Işık, Türkiye’de hükümetin görevini yapmasına hiç kimsenin müdahil olmaması gerektiğini belirterek, şöyle konuştu:
“İşte bu mahkumiyet, er ya da geç yanlış yapanın bedelini ödeyeceği gerçeğini ortaya koyması açısından son derece önemli. Elbette davanın temyiz süreci, istinaf ve Yargıtay süreci var. Bu süreç de tamamlanınca umudumuz şu, hak ve adalet hakkıyla yerini bulsun. Kim yanlış yaptıysa bedelini ödesin, masum olan da sürecin sonunda beraat etsin. Bizim adalete bu konuda güvenimiz tamdır.

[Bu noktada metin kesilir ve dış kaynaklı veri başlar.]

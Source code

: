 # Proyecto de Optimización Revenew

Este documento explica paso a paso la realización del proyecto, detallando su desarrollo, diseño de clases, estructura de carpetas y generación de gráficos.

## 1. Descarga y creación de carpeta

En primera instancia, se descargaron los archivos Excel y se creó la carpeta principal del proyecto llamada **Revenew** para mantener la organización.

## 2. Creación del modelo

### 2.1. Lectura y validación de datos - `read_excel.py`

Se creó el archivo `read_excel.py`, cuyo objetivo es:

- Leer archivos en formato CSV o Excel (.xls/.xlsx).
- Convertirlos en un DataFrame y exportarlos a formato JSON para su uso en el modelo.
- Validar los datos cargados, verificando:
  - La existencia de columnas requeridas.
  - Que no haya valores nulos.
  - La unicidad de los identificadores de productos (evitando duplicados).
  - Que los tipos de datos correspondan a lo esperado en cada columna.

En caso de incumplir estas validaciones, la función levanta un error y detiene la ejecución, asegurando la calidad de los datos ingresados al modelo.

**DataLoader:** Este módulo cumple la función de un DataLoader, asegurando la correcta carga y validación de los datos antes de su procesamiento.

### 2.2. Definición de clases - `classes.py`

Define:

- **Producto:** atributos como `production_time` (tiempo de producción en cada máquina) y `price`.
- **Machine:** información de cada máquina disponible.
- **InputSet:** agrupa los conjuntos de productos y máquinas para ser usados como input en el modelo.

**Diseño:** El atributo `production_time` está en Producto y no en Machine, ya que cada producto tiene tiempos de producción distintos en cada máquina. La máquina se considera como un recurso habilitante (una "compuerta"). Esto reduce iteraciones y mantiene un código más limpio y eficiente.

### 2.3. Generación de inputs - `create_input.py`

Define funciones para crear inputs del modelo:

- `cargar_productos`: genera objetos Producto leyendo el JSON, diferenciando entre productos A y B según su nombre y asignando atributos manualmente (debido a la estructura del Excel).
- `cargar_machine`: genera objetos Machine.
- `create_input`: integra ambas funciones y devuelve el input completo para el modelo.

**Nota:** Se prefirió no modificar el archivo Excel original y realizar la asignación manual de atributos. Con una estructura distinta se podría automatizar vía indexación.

Adalet tecelli edecektir. Dün itibarıyla tarihe geçen en önemli vurgu kim yanlış yaparsa elinde silah bile olsa bedelini er veya geç ödeyeceğidir.”

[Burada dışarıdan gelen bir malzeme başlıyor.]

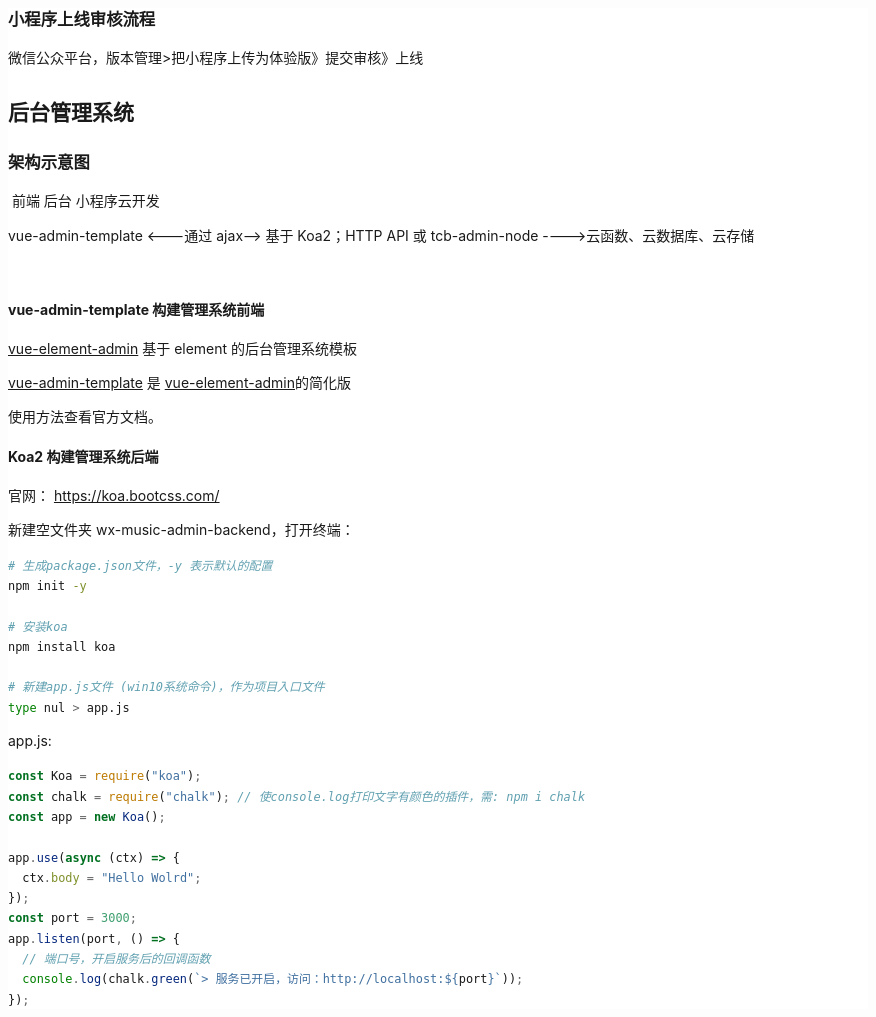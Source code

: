 ### 小程序上线审核流程

微信公众平台，版本管理>把小程序上传为体验版》提交审核》上线

## 后台管理系统

### 架构示意图

​ 前端 后台 小程序云开发

vue-admin-template <---通过 ajax--> 基于 Koa2；HTTP API 或 tcb-admin-node ---->云函数、云数据库、云存储

​

#### vue-admin-template 构建管理系统前端

[vue-element-admin](https://github.com/PanJiaChen/vue-element-admin) 基于 element 的后台管理系统模板

[vue-admin-template](https://github.com/PanJiaChen/vue-admin-template) 是 [vue-element-admin](https://github.com/PanJiaChen/vue-element-admin)的简化版

使用方法查看官方文档。

#### Koa2 构建管理系统后端

官网： <https://koa.bootcss.com/>

新建空文件夹 wx-music-admin-backend，打开终端：

```sh
# 生成package.json文件，-y 表示默认的配置
npm init -y

# 安装koa
npm install koa

# 新建app.js文件 (win10系统命令)，作为项目入口文件
type nul > app.js

```

app.js:

```js
const Koa = require("koa");
const chalk = require("chalk"); // 使console.log打印文字有颜色的插件，需: npm i chalk
const app = new Koa();

app.use(async (ctx) => {
  ctx.body = "Hello Wolrd";
});
const port = 3000;
app.listen(port, () => {
  // 端口号，开启服务后的回调函数
  console.log(chalk.green(`> 服务已开启，访问：http://localhost:${port}`));
});
```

15 Temmuz darbe girişiminden sonra yaptıkları düzenlemelerden bahseden Işık, bundan sonra Türkiye’nin darbe teşebbüslerine muhatap olmayacağını söyledi.
“Bu çok gecikmiş bir operasyondur”
Işık, Suriye’de Beşşar Esed rejimine yönelik ABD, İngiltere ve Fransa tarafından düzenlenen askeri operasyona değinerek, şöyle devam etti:
“Bu çok gecikmiş bir operasyondur. Keşke bu zalim Esed ilk kimyasal silahı kullandığında ABD hatta Birleşmiş Milletler Güvenlik Konseyi kendi üzerine düşeni yapsaydı da 100 binlerce masum insan hayatını kaybetmeseydi. Operasyon yerinde bir operasyondur ama bu operasyonun mutlaka caydırıcı olarak bundan sonra hiç kimsenin kimyasal silah kullanmaya cesaret edemeyeceği şekilde kararlığın bir ifadesi olarak özellikle sürekli masada tutulması önemlidir. Hiç kimse hiçbir gücün bir yeri bombalamasını istemez ama kimyasal silahın kırmızı çizgi olduğunu ifade edenlerin de gereğini yapması kaçınılmazdır. Tabii aynı hassasiyeti İsrail’in Filistin’de yaptığı zulümde de bekliyoruz. Filistin şu anda İsrail’in zulmü altında inlemekte. Ümidimiz Birleşmiş Milletler Güvenlik Konseyi’nin bu zulme de kayıtsız kalmaması ve bu zulmün de bir an önce sona ermesi için gerekli tedbirleri almasıdır.”